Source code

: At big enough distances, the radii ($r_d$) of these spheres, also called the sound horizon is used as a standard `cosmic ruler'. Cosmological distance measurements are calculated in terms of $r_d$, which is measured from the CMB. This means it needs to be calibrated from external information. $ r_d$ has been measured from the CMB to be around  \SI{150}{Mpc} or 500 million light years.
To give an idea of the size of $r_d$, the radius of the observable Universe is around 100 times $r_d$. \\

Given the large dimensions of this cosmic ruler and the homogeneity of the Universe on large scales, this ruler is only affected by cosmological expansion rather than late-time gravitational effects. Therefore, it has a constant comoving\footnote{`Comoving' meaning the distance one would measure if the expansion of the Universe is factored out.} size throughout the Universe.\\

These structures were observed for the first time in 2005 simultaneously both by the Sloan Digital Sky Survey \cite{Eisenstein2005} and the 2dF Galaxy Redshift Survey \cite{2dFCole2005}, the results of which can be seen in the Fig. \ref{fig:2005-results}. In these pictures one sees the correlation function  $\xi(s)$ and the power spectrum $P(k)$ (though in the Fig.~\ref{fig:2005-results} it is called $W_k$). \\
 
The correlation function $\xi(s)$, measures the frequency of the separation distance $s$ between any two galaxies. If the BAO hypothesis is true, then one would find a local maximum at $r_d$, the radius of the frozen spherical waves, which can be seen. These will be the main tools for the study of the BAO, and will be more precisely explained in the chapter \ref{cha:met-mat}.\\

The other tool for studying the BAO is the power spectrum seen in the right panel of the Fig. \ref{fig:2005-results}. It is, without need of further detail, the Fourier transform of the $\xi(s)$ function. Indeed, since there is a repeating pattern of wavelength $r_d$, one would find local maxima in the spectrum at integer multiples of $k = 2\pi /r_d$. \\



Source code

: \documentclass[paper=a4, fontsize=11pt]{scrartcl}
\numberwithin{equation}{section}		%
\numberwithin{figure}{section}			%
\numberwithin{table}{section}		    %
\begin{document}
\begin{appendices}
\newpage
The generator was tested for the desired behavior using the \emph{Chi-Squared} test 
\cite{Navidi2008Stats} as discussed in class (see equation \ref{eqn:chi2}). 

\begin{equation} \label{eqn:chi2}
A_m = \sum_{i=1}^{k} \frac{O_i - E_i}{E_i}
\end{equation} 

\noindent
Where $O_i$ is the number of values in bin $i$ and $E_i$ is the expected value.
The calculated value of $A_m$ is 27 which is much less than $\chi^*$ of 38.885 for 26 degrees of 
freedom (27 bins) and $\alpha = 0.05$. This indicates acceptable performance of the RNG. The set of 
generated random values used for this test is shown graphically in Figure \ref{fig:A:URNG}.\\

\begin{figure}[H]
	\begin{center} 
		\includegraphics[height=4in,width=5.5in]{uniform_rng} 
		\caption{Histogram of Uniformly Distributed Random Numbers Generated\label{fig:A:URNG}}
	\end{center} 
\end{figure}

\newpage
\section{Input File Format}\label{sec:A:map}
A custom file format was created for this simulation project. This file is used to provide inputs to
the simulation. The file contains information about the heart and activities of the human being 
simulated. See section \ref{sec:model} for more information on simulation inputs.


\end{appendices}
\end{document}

*-*-*

Work to be completed:
Print each entry above word for word, leaving none out.

Solution to this problem:
Source code

: At big enough distances, the radii ($r_d$) of these spheres, also called the sound horizon is used as a standard `cosmic ruler'. Cosmological distance measurements are calculated in terms of $r_d$, which is measured from the CMB. This means it needs to be calibrated from external information. $ r_d$ has been measured from the CMB to be around  \SI{150}{Mpc} or 500 million light years.
To give an idea of the size of $r_d$, the radius of the observable Universe is around 100 times $r_d$. \\

Given the large dimensions of this cosmic ruler and the homogeneity of the Universe on large scales, this ruler is only affected by cosmological expansion rather than late-time gravitational effects. Therefore, it has a constant comoving\footnote{`Comoving' meaning the distance one would measure if the expansion of the Universe is factored out.} size throughout the Universe.\\

These structures were observed for the first time in 2005 simultaneously both by the Sloan Digital Sky Survey \cite{Eisenstein2005} and the 2dF Galaxy Redshift Survey \cite{2dFCole2005}, the results of which can be seen in the Fig. \ref{fig:2005-results}. In these pictures one sees the correlation function  $\xi(s)$ and the power spectrum $P(k)$ (though in the Fig.~\ref{fig:2005-results} it is called $W_k$). \\
 
The correlation function $\xi(s)$, measures the frequency of the separation distance $s$ between any two galaxies. If the BAO hypothesis is true, then one would find a local maximum at $r_d$, the radius of the frozen spherical waves, which can be seen. These will be the main tools for the study of the BAO, and will be more precisely explained in the chapter \ref{cha:met-mat}.\\

The other tool for studying the BAO is the power spectrum seen in the right panel of the Fig. \ref{fig:2005-results}. It is, without need of further detail, the Fourier transform of the $\xi(s)$ function. Indeed, since there is a repeating pattern of wavelength $r_d$, one would find local maxima in the spectrum at integer multiples of $k = 2\pi /r_d$. \\



Source code

: \documentclass[paper=a4, fontsize=11pt]{scrartcl}
\numberwithin{equation}{section}		%
\numberwithin{figure}{section}			%
\numberwithin{table}{section}		    %
\begin{document}
\begin{appendices}
\newpage
The generator was tested for the desired behavior using the \emph{Chi-Squared} test 
\cite{Navidi2008Stats} as discussed in class (see equation \ref{eqn:chi2}). 

\begin{equation} \label{eqn:chi2}
A_m = \sum_{i=1}^{k} \frac{O_i - E_i}{E_i}
\end{equation} 

\noindent
Where $O_i$ is the number of values in bin $i$ and $E_i$ is the expected value.
The calculated value of $A_m$ is 27 which is much less than $\chi^*$ of 38.885 for 26 degrees of 
freedom (27 bins) and $\alpha = 0.05$. This indicates acceptable performance of the RNG. The set of 
generated random values used for this test is shown graphically in Figure \ref{fig:A:URNG}.\\

\begin{figure}[H]
	\begin{center} 
		\includegraphics[height=4in,width=5.5in]{uniform_rng} 
		\caption{Histogram of Uniformly Distributed Random Numbers Generated\label{fig:A:URNG}}
	\end{center} 
\end{figure}

\newpage
\section{Input File Format}\label{sec:A:map}
A custom file format was created for this simulation project. This file is used to provide inputs to
the simulation. The file contains information about the heart and activities of the human being 
simulated. See section \ref{sec:model} for more information on simulation inputs.


\end{appendices}
\end{document}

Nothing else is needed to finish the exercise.